Maybe you’ve never considered an electric drumset before. Perhaps you always worried it would be too complicated and costly, ruin your swing, kill your tone and one day enslave the human race. Not true. Whether you’re a first-time-buyer or an improving drummer after an investment kit, it’s time to scrub the stereotypes and learn what electronics could do for your playing.
More Versatility and Selection of Sounds (Drumkits)
So you’ve found an acoustic drumkit that nails the ‘thwack’ you’ve heard on Black Dog. That’s great – if you’re happy to be forever tied to that one tone. Electronic kits aren’t ‘better’, as such, but a good one will be more versatile, offering an onboard library of simulated drum tones that can nail the clatter of vintage Moon or the rifle-crack of modern Jordison. That flexibility is not only great for beginners chasing down their vibe and first band: it also gives more advanced drummers a bag of useful tones for sessions and live work.
Faithful Feel, Response and Feedback from Playing Electric Drums
Obviously, one of life’s great joys is leathering an acoustic drumkit. What you might not realise, until you take the blindfold test, is that the best modern electronic drums are just as satisfying, with ultra-sensitive multi-trigger pads and cymbals that detect and respond faithfully to every rimshot and ghost note. This natural feel helps beginners get their rudiments down faster, while letting improving drummers dive into more expressive and involved techniques.

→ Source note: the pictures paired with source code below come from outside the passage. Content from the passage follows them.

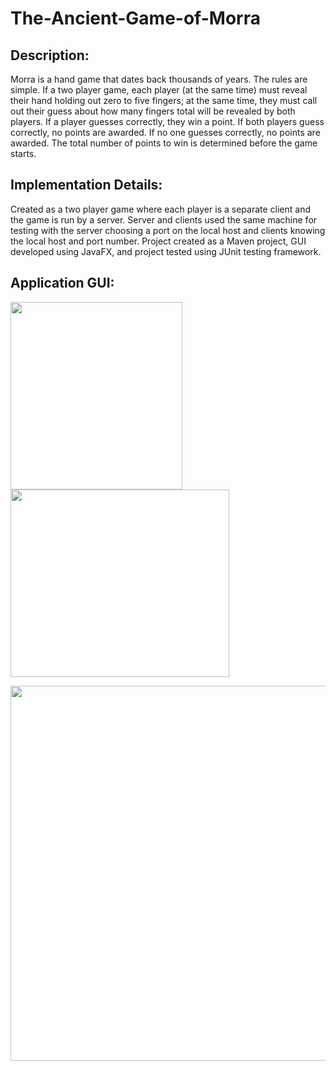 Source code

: # The-Ancient-Game-of-Morra
<h2><strong>Description:</strong></h2>

Morra is a hand game that dates back thousands of years. The rules are simple. If a two player game, each player (at the same time) must reveal their hand holding out zero to five fingers; at the same time, they must call out their guess about how many fingers total will be revealed by both players. If a player guesses correctly, they win a point. If both players guess correctly, no points are awarded. If no one guesses correctly, no points are awarded. The total number of points to win is determined before the game starts.

<h2><strong>Implementation Details:</strong></h2>

Created as a two player game where each player is a separate client and the game is run by a server. Server and clients used the same machine for testing with the server choosing a port on the local host and clients knowing the local host and port number. Project created as a Maven project, GUI developed using JavaFX, and project tested using JUnit testing framework. 

<h2><strong>Application GUI:</strong></h2> 

<image src="Images/connection-screen.PNG" width="275" height="300"/>    <image src="Images/exit-screen.PNG" width="350" height="300"/>

<image src="Images/game-screen.PNG" width="900" height="600"/> 
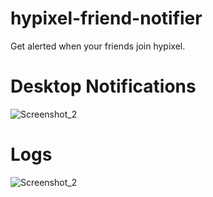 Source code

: # hypixel-friend-notifier

Get alerted when your friends join hypixel.

# Desktop Notifications
![Screenshot_2](https://user-images.githubusercontent.com/77368058/112851770-49e32e80-9079-11eb-842c-6f13e17f3227.png)

# Logs
![Screenshot_2](https://user-images.githubusercontent.com/77368058/112851727-42238a00-9079-11eb-8adf-ba0ec303481b.png)
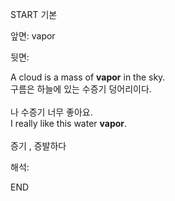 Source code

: START
기본

앞면:
vapor


뒷면:
<div>A cloud is a mass of <strong>vapor</strong> in the sky. </div><div><div>구름은 하늘에 있는 수증기 덩어리이다.</div></div><div><br></div><div><div><div>나 수증기 너무 좋아요.</div></div><div><div>I really like this water <strong>vapor</strong>.</div></div></div><div><br></div><div>증기 , 증발하다</div>


해석:

END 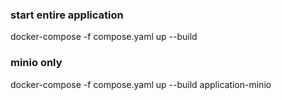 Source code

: ### start entire application
docker-compose -f compose.yaml up --build





### minio only
docker-compose -f compose.yaml up --build application-minio
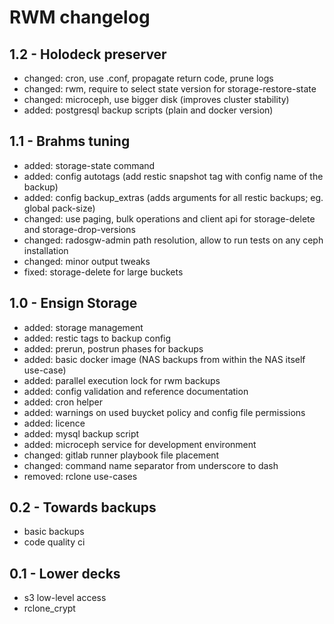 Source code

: # RWM changelog

## 1.2 - Holodeck preserver

* changed: cron, use .conf, propagate return code, prune logs
* changed: rwm, require to select state version for storage-restore-state
* changed: microceph, use bigger disk (improves cluster stability)
* added: postgresql backup scripts (plain and docker version)


## 1.1 - Brahms tuning

* added: storage-state command
* added: config autotags (add restic snapshot tag with config name of the backup)
* added: config backup_extras (adds arguments for all restic backups; eg. global pack-size)
* changed: use paging, bulk operations and client api for storage-delete and storage-drop-versions
* changed: radosgw-admin path resolution, allow to run tests on any ceph installation
* changed: minor output tweaks
* fixed: storage-delete for large buckets


## 1.0 - Ensign Storage

* added: storage management
* added: restic tags to backup config
* added: prerun, postrun phases for backups
* added: basic docker image (NAS backups from within the NAS itself use-case)
* added: parallel execution lock for rwm backups
* added: config validation and reference documentation
* added: cron helper
* added: warnings on used buycket policy and config file permissions
* added: licence
* added: mysql backup script
* added: microceph service for development environment
* changed: gitlab runner playbook file placement
* changed: command name separator from underscore to dash
* removed: rclone use-cases


## 0.2 - Towards backups

* basic backups
* code quality ci


## 0.1 - Lower decks

* s3 low-level access
* rclone_crypt
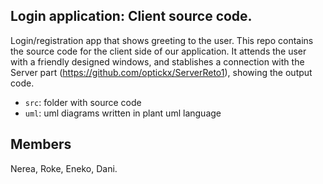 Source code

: ## Login application: Client source code.

Login/registration app that shows greeting to the user.
This repo contains the source code for the client side of our application. It attends the user with a friendly designed windows, and stablishes a connection with the Server part (https://github.com/optickx/ServerReto1), showing the output code. 

- `src`: folder with source code
- `uml`: uml diagrams written in plant uml language

## Members

Nerea, Roke, Eneko, Dani.
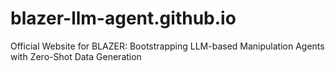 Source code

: # blazer-llm-agent.github.io
Official Website for BLAZER: Bootstrapping LLM-based Manipulation Agents with Zero-Shot Data Generation
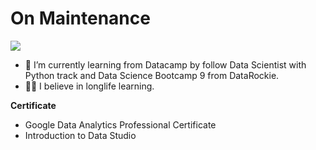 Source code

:# On Maintenance


<img src="https://capsule-render.vercel.app/api?type=soft&color=0:FFFFFF,100:86479C&height=300&section=header&text=Hello%20world!&fontSize=90" />


- 🌱 I’m currently learning from Datacamp by follow Data Scientist with Python track and Data Science Bootcamp 9 from DataRockie.
- 👨‍🎓 I believe in longlife learning.

**Certificate**
- Google Data Analytics Professional Certificate
- Introduction to Data Studio



















<!--
**Pattarakiat/Pattarakiat** is a ✨ _special_ ✨ repository because its `README.md` (this file) appears on your GitHub profile.

Here are some ideas to get you started:

- 🔭 I’m currently working on ...

- 👯 I’m looking to collaborate on ...
- 🤔 I’m looking for help with ...
- 💬 Ask me about ...
- 📫 How to reach me: ...
- 😄 Pronouns: ...
- ⚡ Fun fact: ...
-->
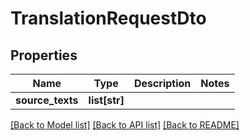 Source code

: # TranslationRequestDto

## Properties
Name | Type | Description | Notes
------------ | ------------- | ------------- | -------------
**source_texts** | **list[str]** |  | 

[[Back to Model list]](../README.md#documentation-for-models) [[Back to API list]](../README.md#documentation-for-api-endpoints) [[Back to README]](../README.md)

Volume Control for Practise Time
Even without amplification, acoustic drums are louder than war, which is thrilling, but also kinda impractical. Decent electronic drum kits have a headphone jack – and can be further piped-down by drum sound isolation boards and noise-reducing pedals – which makes them an ideal choice for beginners practising in shared accommodation. On the flipside, more advanced drummers who are playing out should be aware that to amplify electronic drums, you’ll need a monitor.

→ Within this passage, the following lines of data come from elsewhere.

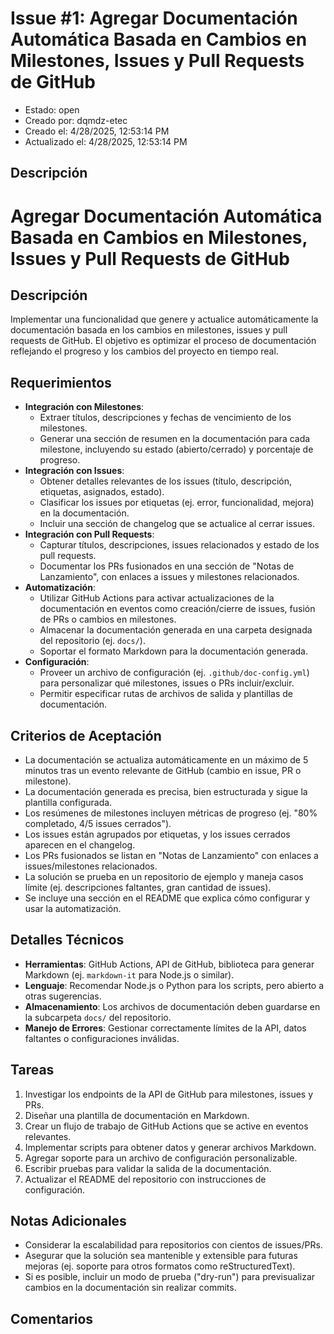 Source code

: # Issue #1: Agregar Documentación Automática Basada en Cambios en Milestones, Issues y Pull Requests de GitHub

- Estado: open
- Creado por: dqmdz-etec
- Creado el: 4/28/2025, 12:53:14 PM
- Actualizado el: 4/28/2025, 12:53:14 PM

## Descripción
# Agregar Documentación Automática Basada en Cambios en Milestones, Issues y Pull Requests de GitHub

## Descripción
Implementar una funcionalidad que genere y actualice automáticamente la documentación basada en los cambios en milestones, issues y pull requests de GitHub. El objetivo es optimizar el proceso de documentación reflejando el progreso y los cambios del proyecto en tiempo real.

## Requerimientos
- **Integración con Milestones**:
  - Extraer títulos, descripciones y fechas de vencimiento de los milestones.
  - Generar una sección de resumen en la documentación para cada milestone, incluyendo su estado (abierto/cerrado) y porcentaje de progreso.
- **Integración con Issues**:
  - Obtener detalles relevantes de los issues (título, descripción, etiquetas, asignados, estado).
  - Clasificar los issues por etiquetas (ej. error, funcionalidad, mejora) en la documentación.
  - Incluir una sección de changelog que se actualice al cerrar issues.
- **Integración con Pull Requests**:
  - Capturar títulos, descripciones, issues relacionados y estado de los pull requests.
  - Documentar los PRs fusionados en una sección de "Notas de Lanzamiento", con enlaces a issues y milestones relacionados.
- **Automatización**:
  - Utilizar GitHub Actions para activar actualizaciones de la documentación en eventos como creación/cierre de issues, fusión de PRs o cambios en milestones.
  - Almacenar la documentación generada en una carpeta designada del repositorio (ej. `docs/`).
  - Soportar el formato Markdown para la documentación generada.
- **Configuración**:
  - Proveer un archivo de configuración (ej. `.github/doc-config.yml`) para personalizar qué milestones, issues o PRs incluir/excluir.
  - Permitir especificar rutas de archivos de salida y plantillas de documentación.

## Criterios de Aceptación
- La documentación se actualiza automáticamente en un máximo de 5 minutos tras un evento relevante de GitHub (cambio en issue, PR o milestone).
- La documentación generada es precisa, bien estructurada y sigue la plantilla configurada.
- Los resúmenes de milestones incluyen métricas de progreso (ej. "80% completado, 4/5 issues cerrados").
- Los issues están agrupados por etiquetas, y los issues cerrados aparecen en el changelog.
- Los PRs fusionados se listan en "Notas de Lanzamiento" con enlaces a issues/milestones relacionados.
- La solución se prueba en un repositorio de ejemplo y maneja casos límite (ej. descripciones faltantes, gran cantidad de issues).
- Se incluye una sección en el README que explica cómo configurar y usar la automatización.

## Detalles Técnicos
- **Herramientas**: GitHub Actions, API de GitHub, biblioteca para generar Markdown (ej. `markdown-it` para Node.js o similar).
- **Lenguaje**: Recomendar Node.js o Python para los scripts, pero abierto a otras sugerencias.
- **Almacenamiento**: Los archivos de documentación deben guardarse en la subcarpeta `docs/` del repositorio.
- **Manejo de Errores**: Gestionar correctamente límites de la API, datos faltantes o configuraciones inválidas.

## Tareas
1. Investigar los endpoints de la API de GitHub para milestones, issues y PRs.
2. Diseñar una plantilla de documentación en Markdown.
3. Crear un flujo de trabajo de GitHub Actions que se active en eventos relevantes.
4. Implementar scripts para obtener datos y generar archivos Markdown.
5. Agregar soporte para un archivo de configuración personalizable.
6. Escribir pruebas para validar la salida de la documentación.
7. Actualizar el README del repositorio con instrucciones de configuración.

## Notas Adicionales
- Considerar la escalabilidad para repositorios con cientos de issues/PRs.
- Asegurar que la solución sea mantenible y extensible para futuras mejoras (ej. soporte para otros formatos como reStructuredText).
- Si es posible, incluir un modo de prueba ("dry-run") para previsualizar cambios en la documentación sin realizar commits.



## Comentarios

Competitive Price for Every Pocket
A no-brand acoustic kit might still the cheapest way for a newbie to get onto the drum ladder – but don’t expect anything more than a shonky stopgap. At the high end, electronic kits can be investments, but you can secure a new V-Drums set from the £500 mark, and there are models at every price point. If you’re serious about drumming for life, digital isn’t beyond anyone.
Learning Through Drum Tutorial Features
Unless you’ve got Benny Greb on speed-dial or a tutorial book open on your lap, acoustic kits don’t give a whole lot back. Whatever your current skill level, many electronic kits include onboard programmes to boost it, from coach functions that improve your accuracy, timing and endurance, to instant record/playback features that let you self-assess your own drum passages after playing them. Ambitious players should also seek out an electronic kit with USB/MIDI ports, which let them hook up to drum tutorial software and free web-based chop-building apps like Friend Jam.

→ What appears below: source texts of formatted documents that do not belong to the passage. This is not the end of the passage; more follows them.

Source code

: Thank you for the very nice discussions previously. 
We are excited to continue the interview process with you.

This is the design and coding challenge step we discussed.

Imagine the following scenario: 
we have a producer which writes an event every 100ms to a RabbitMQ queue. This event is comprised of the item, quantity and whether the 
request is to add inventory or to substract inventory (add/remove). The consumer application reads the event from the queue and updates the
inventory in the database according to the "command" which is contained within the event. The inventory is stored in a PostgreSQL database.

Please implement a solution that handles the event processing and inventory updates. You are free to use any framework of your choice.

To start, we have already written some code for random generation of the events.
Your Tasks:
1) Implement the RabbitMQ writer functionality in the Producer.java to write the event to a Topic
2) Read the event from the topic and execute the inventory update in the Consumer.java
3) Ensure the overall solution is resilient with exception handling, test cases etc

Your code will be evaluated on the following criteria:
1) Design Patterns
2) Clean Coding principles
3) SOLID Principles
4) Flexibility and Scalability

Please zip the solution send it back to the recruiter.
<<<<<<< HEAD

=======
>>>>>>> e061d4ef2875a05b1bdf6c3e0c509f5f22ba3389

Adding Your Favourite Tracks for Solo Jamming
Whether you’re a beginner, intermediate, advanced or Thomas Lang, playing alongside fellow musicians is one of the best ways to improve. Trouble is, if you’ve got an acoustic drumkit – and no band – it’s easy to find yourself paradiddling aimlessly into the void. You’re never alone with an electronic kit though, with good ones letting you connect CD/MP3 players, play back your favourite tracks, and invite the Foo Fighters into your front room for a bash through Monkey Wrench.
Quick and Easy to Record
Of course, it’s possible to get killer acoustic drum sounds down on record – if you’ve got Butch Vig on hand to sort out the microphone placement and post-production. From novices to studio anoraks, electronic drum kits make it cheap and simple, with higher-spec models including USB/MIDI ports that allow you to move audio files between computer and kit, or run straight to the desk without fear of a spaghetti junction. No mics, no live rooms, no £500-a-day producers.
Portable & Flexible
If you’ve got an acoustic kit, you’re tied to its location unless you’re prepared to laboriously break it down for transport. Electronic kits go up and down much faster, can weigh as little as 12.5kg (Roland portable drumkit, comes with its own bag), and are really flexible too, letting you tailor cymbal heights, head tension etc to your posture, and add extra pads and cymbals as you choose. And if you really don’t want to leave the old-school behind, don’t forget the possibility of building a hybrid kit: an acoustic drumkit bolstered with a sound module and electronic pads (read our post on Hybrid Drumkits – Blending Acoustic and Electronic Drums).